Chapter 1, Apache Spark, will give a complete overview of Spark, functionalities of its modules, and the tools available for processing and storage. This chapter will briefly give the details of SQL, Streaming, GraphX, MLlib, Databricks, and Hive on Spark.

Chapter 2, Apache Spark MLlib, covers the MLlib module, where MLlib stands for Machine Learning Library. This describes the Apache Hadoop and Spark cluster that I will be using during this book, as well as the operating system that is involved—CentOS. It also describes the development environment that is being used: Scala and SBT. It provides examples of both installing and building Apache Spark. A worked example of classification using the Naïve Bayes algorithm is explained, as is clustering with KMeans. Finally, an example build is used to extend Spark to include some Artificial Neural Network (ANN) work by Bert Greevenbosch (www.bertgreevenbosch.nl). I have always been interested in neural nets, and being able to use Bert's work (with his permission) in this chapter was enjoyable. So, the final topic in this chapter classifies some small images including distorted images using a simple ANN. The results and the resulting score are quite good!

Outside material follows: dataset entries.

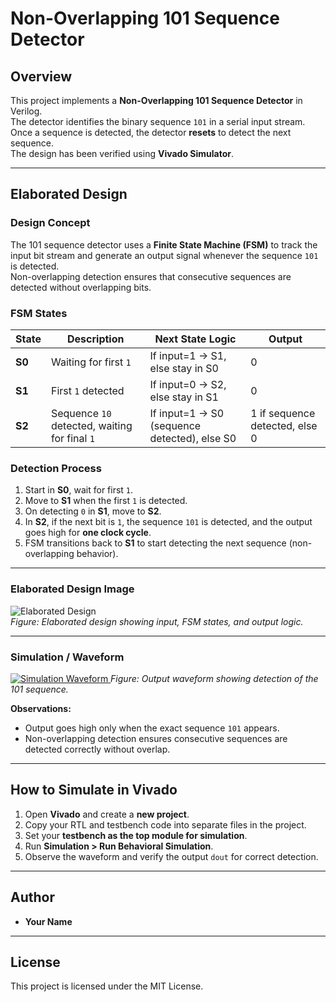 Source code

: # Non-Overlapping 101 Sequence Detector

## Overview
This project implements a **Non-Overlapping 101 Sequence Detector** in Verilog.  
The detector identifies the binary sequence `101` in a serial input stream. Once a sequence is detected, the detector **resets** to detect the next sequence.  
The design has been verified using **Vivado Simulator**.

---

## Elaborated Design

### **Design Concept**
The 101 sequence detector uses a **Finite State Machine (FSM)** to track the input bit stream and generate an output signal whenever the sequence `101` is detected.  
Non-overlapping detection ensures that consecutive sequences are detected without overlapping bits.

### **FSM States**
| State | Description | Next State Logic | Output |
|-------|------------|----------------|--------|
| **S0** | Waiting for first `1` | If input=1 → S1, else stay in S0 | 0 |
| **S1** | First `1` detected | If input=0 → S2, else stay in S1 | 0 |
| **S2** | Sequence `10` detected, waiting for final `1` | If input=1 → S0 (sequence detected), else S0 | 1 if sequence detected, else 0 |


### **Detection Process**
1. Start in **S0**, wait for first `1`.  
2. Move to **S1** when the first `1` is detected.  
3. On detecting `0` in **S1**, move to **S2**.  
4. In **S2**, if the next bit is `1`, the sequence `101` is detected, and the output goes high for **one clock cycle**.  
5. FSM transitions back to **S1** to start detecting the next sequence (non-overlapping behavior).

---

### **Elaborated Design Image**

![Elaborated Design](images/sequence_detector_non_overlapping.png)  
*Figure: Elaborated design showing input, FSM states, and output logic.*

---

### **Simulation / Waveform**

[![Simulation Waveform](images/SEQUENCE_DETECTOR_NON_OVERLAPPING_101.png)  ](https://github.com/Akszzh/sequence_detector_101_non_overlapping/blob/c7aba0ee74f17589e48d0b425c1458a20649ed15/SEQUENCE_DETECTOR_NON_OVERLAPPING_101%20(2).png)
*Figure: Output waveform showing detection of the 101 sequence.*

**Observations:**
- Output goes high only when the exact sequence `101` appears.  
- Non-overlapping detection ensures consecutive sequences are detected correctly without overlap.

---

## How to Simulate in Vivado
1. Open **Vivado** and create a **new project**.  
2. Copy your RTL and testbench code into separate files in the project.  
3. Set your **testbench as the top module for simulation**.  
4. Run **Simulation > Run Behavioral Simulation**.  
5. Observe the waveform and verify the output `dout` for correct detection.

---

## Author
- **Your Name**

---

## License
This project is licensed under the MIT License.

Chapter 3, Apache Spark Streaming, covers the comparison of Apache Spark to Storm and especially Spark Streaming, but I think that Spark offers much more functionality. For instance, the data used in one Spark module can be passed to and used in another. Also, as shown in this chapter, Spark streaming integrates easily with big data movement technologies like Flume and Kafka.

So, the streaming chapter starts by giving an overview of checkpointing, and explains when you might want to use it. It gives Scala code examples of how it can be used, and shows the data can be stored on HDFS. It then moves on to give practical examples in Scala, as well as execution examples of TCP, File, Flume, and the Kafka streaming. The last two options are shown by processing an RSS data stream and finally storing it on HDFS.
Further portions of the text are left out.